* [RECORDS SHOWN]

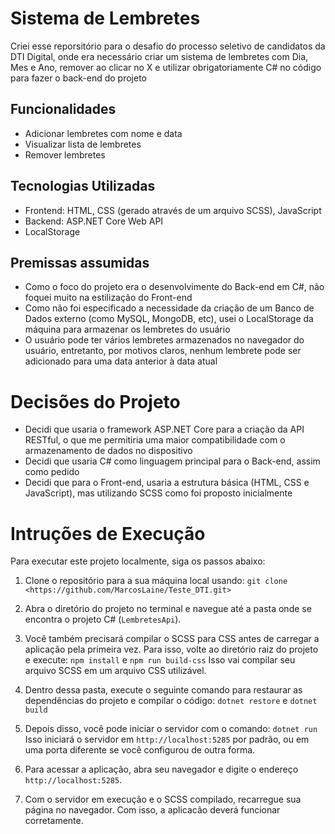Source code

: # Sistema de Lembretes

Criei esse reporsitório para o desafio do processo seletivo de candidatos da DTI Digital, onde era necessário criar um sistema de lembretes com Dia, Mes e Ano, remover ao clicar no X e utilizar obrigatoriamente C# no código para fazer o back-end do projeto

## Funcionalidades

- Adicionar lembretes com nome e data
- Visualizar lista de lembretes
- Remover lembretes

## Tecnologias Utilizadas

- Frontend: HTML, CSS (gerado através de um arquivo SCSS), JavaScript
- Backend: ASP.NET Core Web API
- LocalStorage

## Premissas assumidas

- Como o foco do projeto era o desenvolvimente do Back-end em C#, não foquei muito na estilização do Front-end
- Como não foi especificado a necessidade da criação de um Banco de Dados externo (como MySQL, MongoDB, etc), usei o LocalStorage da máquina para armazenar os lembretes do usuário
- O usuário pode ter vários lembretes armazenados no navegador do usuário, entretanto, por motivos claros, nenhum lembrete pode ser adicionado para uma data anterior à data atual

# Decisões do Projeto

- Decidi que usaria o framework ASP.NET Core para a criação da API RESTful, o que me permitiria uma maior compatibilidade com o armazenamento de dados no dispositivo
- Decidi que usaria C# como linguagem principal para o Back-end, assim como pedido
- Decidi que para o Front-end, usaria a estrutura básica (HTML, CSS e JavaScript), mas utilizando SCSS como foi proposto inicialmente

# Intruções de Execução


Para executar este projeto localmente, siga os passos abaixo:

1. Clone o repositório para a sua máquina local usando:
   `git clone <https://github.com/MarcosLaine/Teste_DTI.git>`

2. Abra o diretório do projeto no terminal e navegue até a pasta onde se encontra o projeto C# (`LembretesApi`).

3. Você também precisará compilar o SCSS para CSS antes de carregar a aplicação pela primeira vez. Para isso, volte ao diretório raiz do projeto e execute:
    `npm install` e `npm run build-css`
    Isso vai compilar seu arquivo SCSS em um arquivo CSS utilizável.

4. Dentro dessa pasta, execute o seguinte comando para restaurar as dependências do projeto e compilar o código:
   `dotnet restore` e `dotnet build`

5. Depois disso, você pode iniciar o servidor com o comando:
    `dotnet run`
    Isso iniciará o servidor em `http://localhost:5285` por padrão, ou em uma porta diferente se você configurou de outra forma.
6. Para acessar a aplicação, abra seu navegador e digite o endereço `http://localhost:5285`.


7. Com o servidor em execução e o SCSS compilado, recarregue sua página no navegador. Com isso, a aplicacão deverá funcionar corretamente.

* [ACTION ITEM] Read the listing line by line, and copy each line in which the word "execute" is found.

* [EXPECTED ANSWER]
3. Você também precisará compilar o SCSS para CSS antes de carregar a aplicação pela primeira vez. Para isso, volte ao diretório raiz do projeto e execute:
4. Dentro dessa pasta, execute o seguinte comando para restaurar as dependências do projeto e compilar o código:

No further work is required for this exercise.